Our first game was to be played against a Chinese under-20 team. This was all we knew as we geared up in our hotel rooms for our first taste of Chinese hockey. And yes, you heard me right, we geared up in our hotel rooms. Since the rink we are playing on is built right on top of frozen water, there are no facilities in the area for dressing rooms. The boys had a lot of fun with this and appreciated the puzzled looks in the elevator as we ventured down in to the lobby in full gear. It’s not every day we get to see the streets of Chengde but it’s also not every day that the people of Chengde get to see a 6 foot 3 towering Lucas Hildebrand dressed in full hockey equipment walking around in a hotel lobby, politely speaking the only 2 Chinese words in his vocabulary repeatedly. Like Lucas, many others have attempted to make use of Chinese words for ‘hello’ and ‘thank you’ and in response we have received many looks of either annoyance, confusion, entertainment and from time to time, even gratitude.
Chinese language aside, we all did something we have done hundreds of times and that is to climb onto a bus to go play a hockey game. Despite being in unfamiliar territory, there was still somewhat of a comfort level knowing that we were off to play a hockey game. There were a few sets of headphones on the bus to get in the zone like always and an obvious sense of excitement. Once we pulled up to where we were going to play, we immediately realized that we had never experienced anything like this at all. There was no ice in sight and we learned that it was a 1000 meter walk to where to ice was. Again with smiles and awe of being in China, we began the trek to the frozen water that we are all too familiar with. On the way there was much to look at and it barely felt like a chore to walk so far on hockey equipment, some even with their skates on. We could not help but to be amazed by what we were doing. Things only got more amazing when we reached the ice surface. Hockey rinks, built right on top of a frozen lake, ice to skate on everywhere in between and hockey players from many different parts of the world. After taking a few moments to soak it all in, we were ushered toward the rink we would play on where the skates were laced up, sticks were grabbed and the game proceeded.
The game consisted of 3, 25 minute running periods. Unorthodox may be a good word to describe the game that we were about to play.
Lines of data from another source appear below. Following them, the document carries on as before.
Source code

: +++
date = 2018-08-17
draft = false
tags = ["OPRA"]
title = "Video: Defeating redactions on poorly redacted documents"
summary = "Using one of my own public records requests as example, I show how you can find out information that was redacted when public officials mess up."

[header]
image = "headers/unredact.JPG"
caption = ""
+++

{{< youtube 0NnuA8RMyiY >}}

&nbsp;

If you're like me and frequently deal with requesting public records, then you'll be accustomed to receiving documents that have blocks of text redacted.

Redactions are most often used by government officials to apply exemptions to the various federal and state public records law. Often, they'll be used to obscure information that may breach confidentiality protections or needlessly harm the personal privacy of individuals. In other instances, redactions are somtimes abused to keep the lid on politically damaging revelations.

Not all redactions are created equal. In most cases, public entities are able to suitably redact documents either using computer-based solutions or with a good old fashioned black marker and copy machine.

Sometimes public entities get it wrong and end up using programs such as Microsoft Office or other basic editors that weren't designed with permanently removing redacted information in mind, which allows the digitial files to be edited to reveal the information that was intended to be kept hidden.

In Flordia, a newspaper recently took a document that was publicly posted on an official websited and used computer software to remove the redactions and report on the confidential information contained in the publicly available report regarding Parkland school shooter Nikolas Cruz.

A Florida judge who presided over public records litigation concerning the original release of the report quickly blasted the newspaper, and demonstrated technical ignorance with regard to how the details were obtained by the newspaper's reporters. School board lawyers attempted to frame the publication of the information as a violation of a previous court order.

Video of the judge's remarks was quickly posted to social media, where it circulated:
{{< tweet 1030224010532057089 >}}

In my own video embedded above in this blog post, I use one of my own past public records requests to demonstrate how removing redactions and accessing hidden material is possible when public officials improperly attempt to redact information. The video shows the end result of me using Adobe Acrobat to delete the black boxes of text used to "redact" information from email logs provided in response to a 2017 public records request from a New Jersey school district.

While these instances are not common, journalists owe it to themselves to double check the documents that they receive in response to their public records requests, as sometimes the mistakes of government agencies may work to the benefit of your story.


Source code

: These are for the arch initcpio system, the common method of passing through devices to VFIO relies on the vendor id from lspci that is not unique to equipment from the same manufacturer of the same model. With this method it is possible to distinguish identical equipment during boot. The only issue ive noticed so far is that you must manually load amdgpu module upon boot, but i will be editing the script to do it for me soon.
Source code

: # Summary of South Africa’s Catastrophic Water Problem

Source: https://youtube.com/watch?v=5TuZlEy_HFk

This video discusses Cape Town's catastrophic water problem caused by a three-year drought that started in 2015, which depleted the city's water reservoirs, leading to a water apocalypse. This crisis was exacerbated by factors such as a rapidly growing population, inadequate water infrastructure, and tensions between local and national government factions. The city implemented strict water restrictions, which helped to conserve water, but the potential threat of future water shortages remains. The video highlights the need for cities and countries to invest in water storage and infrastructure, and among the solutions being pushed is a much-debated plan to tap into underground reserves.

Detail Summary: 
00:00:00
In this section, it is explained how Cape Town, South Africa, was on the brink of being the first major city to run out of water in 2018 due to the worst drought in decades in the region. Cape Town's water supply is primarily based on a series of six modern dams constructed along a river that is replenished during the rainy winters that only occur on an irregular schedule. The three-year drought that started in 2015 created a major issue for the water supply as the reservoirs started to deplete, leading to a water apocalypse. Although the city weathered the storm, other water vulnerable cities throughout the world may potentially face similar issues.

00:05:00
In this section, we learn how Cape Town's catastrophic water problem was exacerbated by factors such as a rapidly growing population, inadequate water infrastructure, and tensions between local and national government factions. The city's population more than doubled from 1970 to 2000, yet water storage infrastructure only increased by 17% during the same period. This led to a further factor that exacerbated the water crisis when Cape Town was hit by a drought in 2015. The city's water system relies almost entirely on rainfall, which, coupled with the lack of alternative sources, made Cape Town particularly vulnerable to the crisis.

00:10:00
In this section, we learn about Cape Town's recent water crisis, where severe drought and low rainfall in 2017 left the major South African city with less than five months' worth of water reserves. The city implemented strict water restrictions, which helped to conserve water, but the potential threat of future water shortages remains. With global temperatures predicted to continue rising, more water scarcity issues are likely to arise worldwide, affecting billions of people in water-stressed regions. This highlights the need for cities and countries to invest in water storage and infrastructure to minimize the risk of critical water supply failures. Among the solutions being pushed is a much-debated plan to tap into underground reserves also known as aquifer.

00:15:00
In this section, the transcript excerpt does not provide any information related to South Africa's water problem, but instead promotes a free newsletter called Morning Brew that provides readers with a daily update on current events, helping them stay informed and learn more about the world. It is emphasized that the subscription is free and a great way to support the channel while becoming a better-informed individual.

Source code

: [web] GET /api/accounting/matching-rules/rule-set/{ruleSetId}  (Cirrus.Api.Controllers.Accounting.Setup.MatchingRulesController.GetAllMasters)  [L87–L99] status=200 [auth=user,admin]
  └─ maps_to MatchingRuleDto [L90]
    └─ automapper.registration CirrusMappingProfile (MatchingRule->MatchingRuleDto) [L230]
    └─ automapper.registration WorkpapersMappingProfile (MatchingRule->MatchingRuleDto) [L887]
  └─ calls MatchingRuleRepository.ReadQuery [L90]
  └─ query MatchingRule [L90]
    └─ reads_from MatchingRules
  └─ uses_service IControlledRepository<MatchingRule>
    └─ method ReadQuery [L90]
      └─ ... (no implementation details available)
There was no glass on the boards and the boards themselves were not stable enough for any kind of contact so we knew we were in for a different kind of game then we were used to. Nevertheless, with curious Chinese spectators everywhere and go-pros on a couple helmets, the puck dropped and we began to play the game that we’ve been playing our whole lives. It did not take long for the first goal to be scored and it came courtesy of 4th year forward Riley Schmitt, the first goal ever scored by the Spartans in China. Goals continued to come and we ended up winning 11-2. Of course there were many things to remember throughout the game, but it is impossible to name them all. To name a few, the Zamboni came out in between periods in the form of bamboo brooms, Silas Matthys went on a personal photo shoot all over the area with photographer Jacob Kropf, and Kade Vilio got lots of work on his penmanship by all the autographs he signed. I can only speak for myself, but I would say that the game experience we just had in Chengde, China was the coolest thing I have ever gotten to do. It wasn’t anything I could ever have dreamt of doing because it was so surreal. It may not even be the game itself that I remember, but what I will remember is the setting I was playing in and the people I was playing with. This is a once in a lifetime type of thing, that is until we get to do it all again tomorrow, how lucky are we?
Things settled down a little bit when we got back to the hotel. We were able to get unchanged and showered up and gather for some food before being given a game plan from the remainder of the day. Initially, we were being given the remainder of the day to do as we pleased, so long as we stuck with a minimum of a 3 person group. However, soon after being told this, we were told that Dr. Laird had graciously paid for us all to go get massages. So in groups of 5 at a time, we took a 5 minute walk down the street to a fancy massage parlor and had our feet, neck and backs renewed. I’m sure for many of us, this was our only massage experience we have had thus far in our lives. For some, it will be the only massage experience of our lives and for others like Jacob Mills, it will be the only massage experience until he can figure out how to book another one before we leave Chengde. Regardless of what kinds of experiences we will have in our futures, it is pretty neat to share all of this with the group we call Spartans hockey. I genuinely believe there is not another group in the world like us. We have traveled across the world and seen hockey players of all different kinds, but no one else operates like Spartans do. In the spirit of the Goodwill Tour, our hope is that others will take notice of this and become attracted to our program and begin to ask questions of what we are all about. We have a lot of days left in China to make an impact and it begins tomorrow morning with another group of volunteers playing for teams that need players more than we do. Stay tuned.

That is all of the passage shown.